Am 9. März präsentiert sich die zweite Ausgabe des Magazins YALLAH SALON, deren Beiträge – Texte, Illustrationen und Fotografien – ARBEIT UND ILLUSION aus den unterschiedlichsten Perspektiven in den Blick nehmen: Sie handeln von Familien, von generationsbedingten Unterschieden und von Erwartungen an und für das Leben sowie von den Folgen all dessen. Thu Hoài Tran und Nafas lesen und diskutieren ihre im Magazin veröffentlichten Texte, anschließend folgt ein Gespräch mit einer Illustrator*in über die ästhetische Auseinandersetzung mit dem Thema.

„God, what a time to bring out a book about the bizarre, fucked up and nonsensical things that can happen to a woman’s body after she dies!”, platzte es aus Heather Perry während eines Interviews heraus. Ihr Gegenüber hatte auf die Parallelen zwischen dem öffentlich aufgebahrten Körper Queen Elizabeths II. und dem Schicksal von Luciana in ihrem Debütroman ORPHEUS BUILDS A GIRL hingewiesen. Zwei Stimmen ringen darin miteinander: Wilhelm von Tore, der meint, über den Tod hinaus Anspruch auf seine große Liebe zu haben, und Gabriela, Lucianas Schwester, die dessen Version der Geschichte anfechtet. „It’s a compelling, creepy tale – and one that raises relevant questions about who ‚owns‘ a woman’s body“, meint The Independent.
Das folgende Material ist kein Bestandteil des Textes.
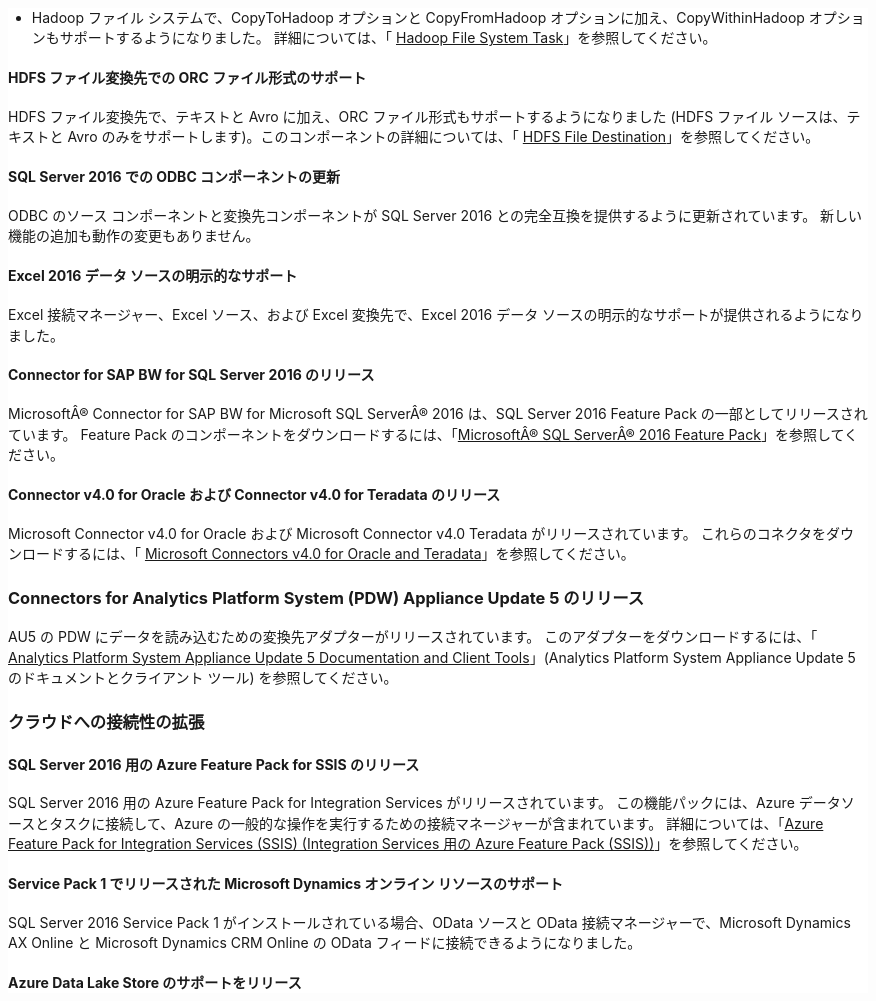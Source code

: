 -   Hadoop ファイル システムで、CopyToHadoop オプションと CopyFromHadoop オプションに加え、CopyWithinHadoop オプションもサポートするようになりました。 詳細については、「 [Hadoop File System Task](../integration-services/control-flow/hadoop-file-system-task.md)」を参照してください。  

####  <a name="hdfsORC"></a> HDFS ファイル変換先での ORC ファイル形式のサポート  
 HDFS ファイル変換先で、テキストと Avro に加え、ORC ファイル形式もサポートするようになりました (HDFS ファイル ソースは、テキストと Avro のみをサポートします)。このコンポーネントの詳細については、「 [HDFS File Destination](../integration-services/data-flow/hdfs-file-destination.md)」を参照してください。  

####  <a name="odbc2016"></a> SQL Server 2016 での ODBC コンポーネントの更新  
 ODBC のソース コンポーネントと変換先コンポーネントが SQL Server 2016 との完全互換を提供するように更新されています。 新しい機能の追加も動作の変更もありません。  

####  <a name="Excel2016"></a> Excel 2016 データ ソースの明示的なサポート  
 Excel 接続マネージャー、Excel ソース、および Excel 変換先で、Excel 2016 データ ソースの明示的なサポートが提供されるようになりました。  

####  <a name="SAPBW"></a> Connector for SAP BW for SQL Server 2016 のリリース  
 MicrosoftÂ® Connector for SAP BW for Microsoft SQL ServerÂ® 2016 は、SQL Server 2016 Feature Pack の一部としてリリースされています。 Feature Pack のコンポーネントをダウンロードするには、「[MicrosoftÂ® SQL ServerÂ® 2016 Feature Pack](https://go.microsoft.com/fwlink/?LinkID=746297)」を参照してください。
 
#### <a name="oracleteradata"></a> Connector v4.0 for Oracle および Connector v4.0 for Teradata のリリース
Microsoft Connector v4.0 for Oracle および Microsoft Connector v4.0 Teradata がリリースされています。 これらのコネクタをダウンロードするには、「 [Microsoft Connectors v4.0 for Oracle and Teradata](https://www.microsoft.com/download/details.aspx?id=52950)」を参照してください。

### <a name="pdwau5"></a> Connectors for Analytics Platform System (PDW) Appliance Update 5 のリリース
AU5 の PDW にデータを読み込むための変換先アダプターがリリースされています。 このアダプターをダウンロードするには、「 [Analytics Platform System Appliance Update 5 Documentation and Client Tools](https://www.microsoft.com/download/details.aspx?id=51610)」(Analytics Platform System Appliance Update 5 のドキュメントとクライアント ツール) を参照してください。

### <a name="expanded-connectivity-to-the-cloud"></a>クラウドへの接続性の拡張

####  <a name="AFP2016"></a> SQL Server 2016 用の Azure Feature Pack for SSIS のリリース  
 SQL Server 2016 用の Azure Feature Pack for Integration Services がリリースされています。 この機能パックには、Azure データソースとタスクに接続して、Azure の一般的な操作を実行するための接続マネージャーが含まれています。 詳細については、「[Azure Feature Pack for Integration Services &#40;SSIS&#41; (Integration Services 用の Azure Feature Pack &#40;SSIS&#41;)](../integration-services/azure-feature-pack-for-integration-services-ssis.md)」を参照してください。  

#### <a name="dynamics"></a> Service Pack 1 でリリースされた Microsoft Dynamics オンライン リソースのサポート

SQL Server 2016 Service Pack 1 がインストールされている場合、OData ソースと OData 接続マネージャーで、Microsoft Dynamics AX Online と Microsoft Dynamics CRM Online の OData フィードに接続できるようになりました。

#### <a name="datalakestore"></a> Azure Data Lake Store のサポートをリリース
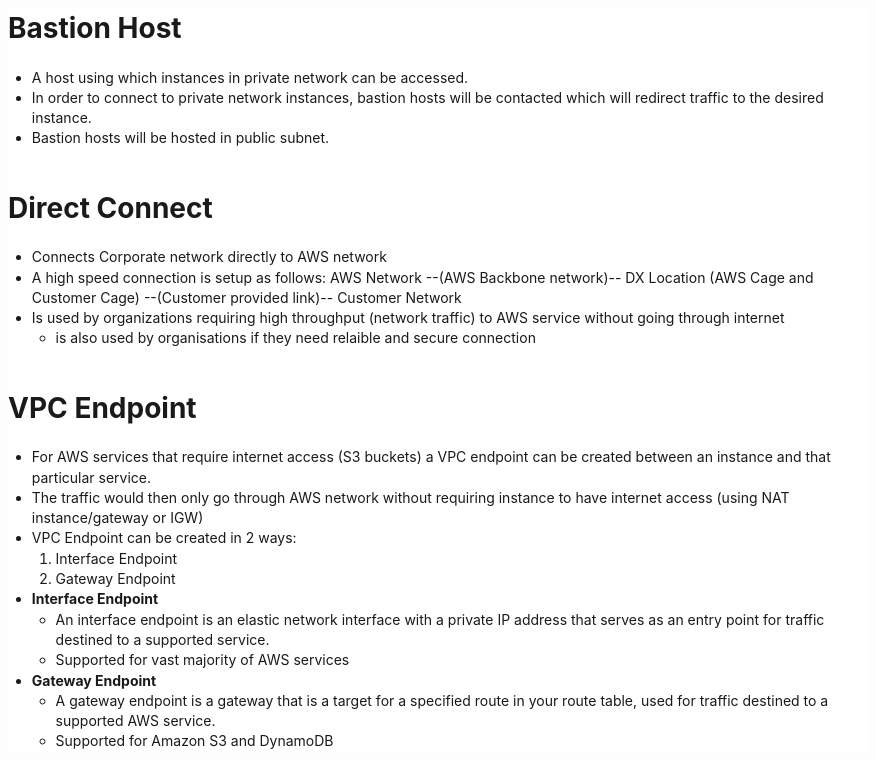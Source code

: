 # Bastion Host
- A host using which instances in private network can be accessed.
- In order to connect to private network instances, bastion hosts will be contacted which will redirect traffic to the desired instance.
- Bastion hosts will be hosted in public subnet.

# Direct Connect
- Connects Corporate network directly to AWS network
- A high speed connection is setup as follows:
	AWS Network --(AWS Backbone network)-- DX Location (AWS Cage and Customer Cage) --(Customer provided link)-- Customer Network
- Is used by organizations requiring high throughput (network traffic) to AWS service without going through internet
	- is also used by organisations if they need relaible and secure connection


# VPC Endpoint
- For AWS services that require internet access (S3 buckets) a VPC endpoint can be created between an instance and that particular service.
- The traffic would then only go through AWS network without requiring instance to have internet access (using NAT instance/gateway or IGW)
- VPC Endpoint can be created in 2 ways:
	1. Interface Endpoint
	2. Gateway Endpoint
- **Interface Endpoint**
	- An interface endpoint is an elastic network interface with a private IP address that serves as an entry point for traffic destined to a supported service. 
	- Supported for vast majority of AWS services
- **Gateway Endpoint**
	- A gateway endpoint is a gateway that is a target for a specified route in your route table, used for traffic destined to a supported AWS service. 
	- Supported for Amazon S3 and DynamoDB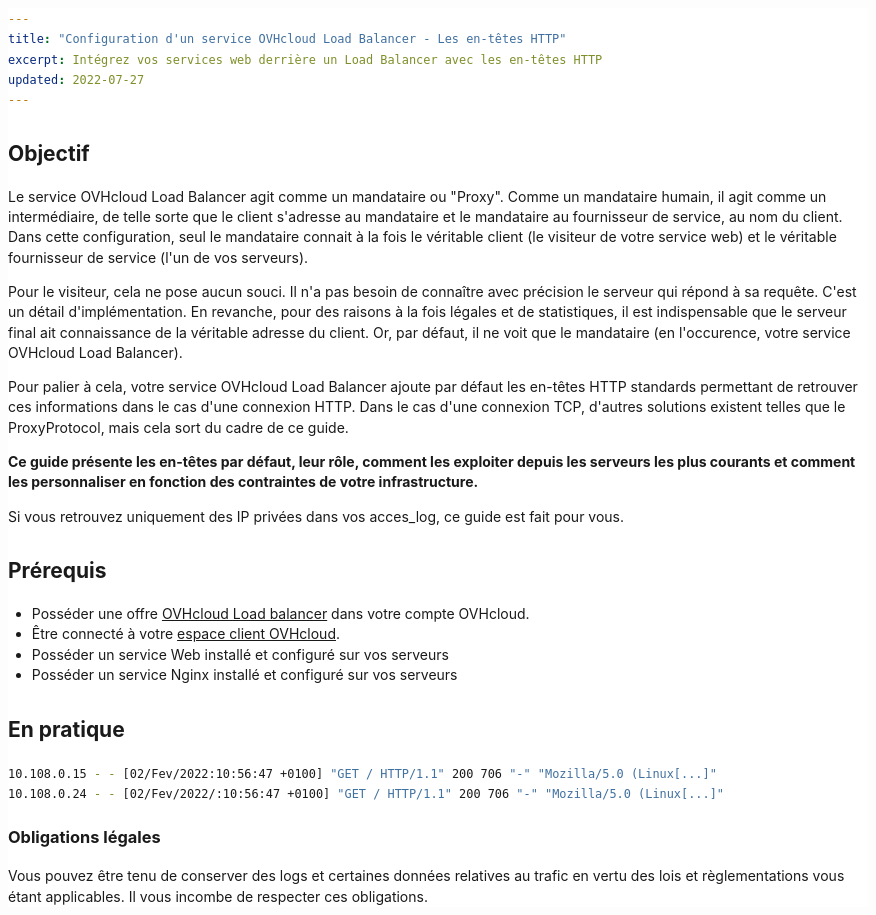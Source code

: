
 ```yaml
---
title: "Configuration d'un service OVHcloud Load Balancer - Les en-têtes HTTP"
excerpt: Intégrez vos services web derrière un Load Balancer avec les en-têtes HTTP
updated: 2022-07-27
---
```


## Objectif

Le service OVHcloud Load Balancer agit comme un mandataire ou "Proxy". Comme un mandataire humain, il agit comme un intermédiaire, de telle sorte que le client s'adresse au mandataire et le mandataire au fournisseur de service, au nom du client. Dans cette configuration, seul le mandataire connait à la fois le véritable client (le visiteur de votre service web) et le véritable fournisseur de service (l'un de vos serveurs).

Pour le visiteur, cela ne pose aucun souci. Il n'a pas besoin de connaître avec précision le serveur qui répond à sa requête. C'est un détail d'implémentation. En revanche, pour des raisons à la fois légales et de statistiques, il est indispensable que le serveur final ait connaissance de la véritable adresse du client. Or, par défaut, il ne voit que le mandataire (en l'occurence, votre service OVHcloud Load Balancer).

Pour palier à cela, votre service OVHcloud Load Balancer ajoute par défaut les en-têtes HTTP standards permettant de retrouver ces informations dans le cas d'une connexion HTTP. Dans le cas d'une connexion TCP, d'autres solutions existent telles que le ProxyProtocol, mais cela sort du cadre de ce guide.

**Ce guide présente les en-têtes par défaut, leur rôle, comment les exploiter depuis les serveurs les plus courants et comment les personnaliser en fonction des contraintes de votre infrastructure.**

Si vous retrouvez uniquement des IP privées dans vos acces_log, ce guide est fait pour vous.

## Prérequis

- Posséder une offre [OVHcloud Load balancer](https://www.ovh.com/fr/solutions/load-balancer/) dans votre compte OVHcloud.
- Être connecté à votre [espace client OVHcloud](https://www.ovh.com/auth/?action=gotomanager&from=https://www.ovh.com/fr/&ovhSubsidiary=fr).
- Posséder un service Web installé et configuré sur vos serveurs
- Posséder un service Nginx installé et configuré sur vos serveurs

## En pratique

```bash
10.108.0.15 - - [02/Fev/2022:10:56:47 +0100] "GET / HTTP/1.1" 200 706 "-" "Mozilla/5.0 (Linux[...]"
10.108.0.24 - - [02/Fev/2022/:10:56:47 +0100] "GET / HTTP/1.1" 200 706 "-" "Mozilla/5.0 (Linux[...]"
```

### Obligations légales

Vous pouvez être tenu de conserver des logs et certaines données relatives au trafic en vertu des lois et règlementations vous étant applicables. Il vous incombe de respecter ces obligations.
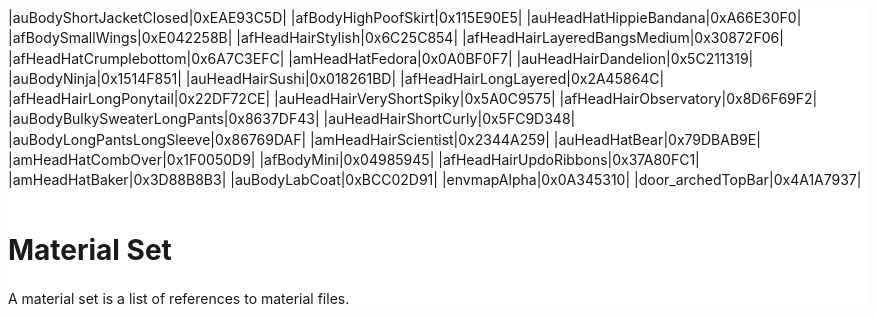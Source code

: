 |auBodyShortJacketClosed|0xEAE93C5D|
|afBodyHighPoofSkirt|0x115E90E5|
|auHeadHatHippieBandana|0xA66E30F0|
|afBodySmallWings|0xE042258B|
|afHeadHairStylish|0x6C25C854|
|afHeadHairLayeredBangsMedium|0x30872F06|
|afHeadHatCrumplebottom|0x6A7C3EFC|
|amHeadHatFedora|0x0A0BF0F7|
|auHeadHairDandelion|0x5C211319|
|auBodyNinja|0x1514F851|
|auHeadHairSushi|0x018261BD|
|afHeadHairLongLayered|0x2A45864C|
|afHeadHairLongPonytail|0x22DF72CE|
|auHeadHairVeryShortSpiky|0x5A0C9575|
|afHeadHairObservatory|0x8D6F69F2|
|auBodyBulkySweaterLongPants|0x8637DF43|
|auHeadHairShortCurly|0x5FC9D348|
|auBodyLongPantsLongSleeve|0x86769DAF|
|amHeadHairScientist|0x2344A259|
|auHeadHatBear|0x79DBAB9E|
|amHeadHatCombOver|0x1F0050D9|
|afBodyMini|0x04985945|
|afHeadHairUpdoRibbons|0x37A80FC1|
|amHeadHatBaker|0x3D88B8B3|
|auBodyLabCoat|0xBCC02D91|
|envmapAlpha|0x0A345310|
|door_archedTopBar|0x4A1A7937|

# Material Set
A material set is a list of references to material files.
Von der Tradition der Gothic Novel zum Vermächtnis eines toten Autors: Der 11. März widmet sich Joseph Roth – und seiner Zeit in Berlin. „Joseph Roth hat Berlin nicht gemocht“, schreibt Michael Bienert in seinem Buch Joseph Roth in Berlin. Und doch war der Aufenthalt in der Hauptstadt (von 1920 bis 1925) insofern einzigartig für den Autor, als er hier eine feste Wohnung hatte. In Berlin stieg er schließlich auch zum Feuilletonkorrespondenten der angesehenen Frankfurter Zeitung auf. WHAT WE SEE: JOSEPH ROTH AND OUR BERLIN wirft nicht nur einen Blick auf Roths Texte aus jenen Jahren, sondern auch auf ihr Nachwirken bis heute. Dafür stehen an diesem Abend stellvertretend Paul Scraton und Julia Bosson, die momentan an einem Roman über Roths Leben und Journalismus arbeitet.

OMA, DIE NAZIS UND ICH am 12. März geht zurück auf „eine Diskrepanz“, die sich, so Veronica Frenzel im Interview mit der Lettrétage, „zwischen meinem Selbstbild und der Wirklichkeit“ aufgetan hatte: Ihr Selbstverständnis als Antirassistin geriet ins Wanken, als sie sich während eines Antirassismus-Trainings bei einem rassistischen Gedanken ertappte. Die Journalistin betreibt Ursachenforschung – und landet bei ihrer eigenen Familie und dem, was die Großeltern im Nationalsozialismus getan haben. Wie geht man damit um, wenn man in einer solchen Familie erzogen und sozialisiert wurde? Kann man sich von seinen Wurzeln lösen?

Die Literaturzeitschrift AM ERKER ist bereits 45 Jahre alt. Doch sie hat – über den Kalauer bitte großzügig hinwegsehen – immer noch Feuer, wie die aktuelle Ausgabe beweist. Für die PRÄSENTATION VOM AM ERKER NR. 83 am 14. März würde Anne-Dore Krohn wahrscheinlich die Mitnahme eines Notizzettels empfehlen, „um all die schönen Feuerwörter und Flammenbegriffe für kältere Zeiten zu sammeln“. Denn um nichts anderes als Feuer dreht sich das Heft: Dazu gehören ein brennender Berg in Spanien, der indische Feuergott Agni, der Ablasshandel mit dem CO2-Fußabdruck, der rotglühende Abend.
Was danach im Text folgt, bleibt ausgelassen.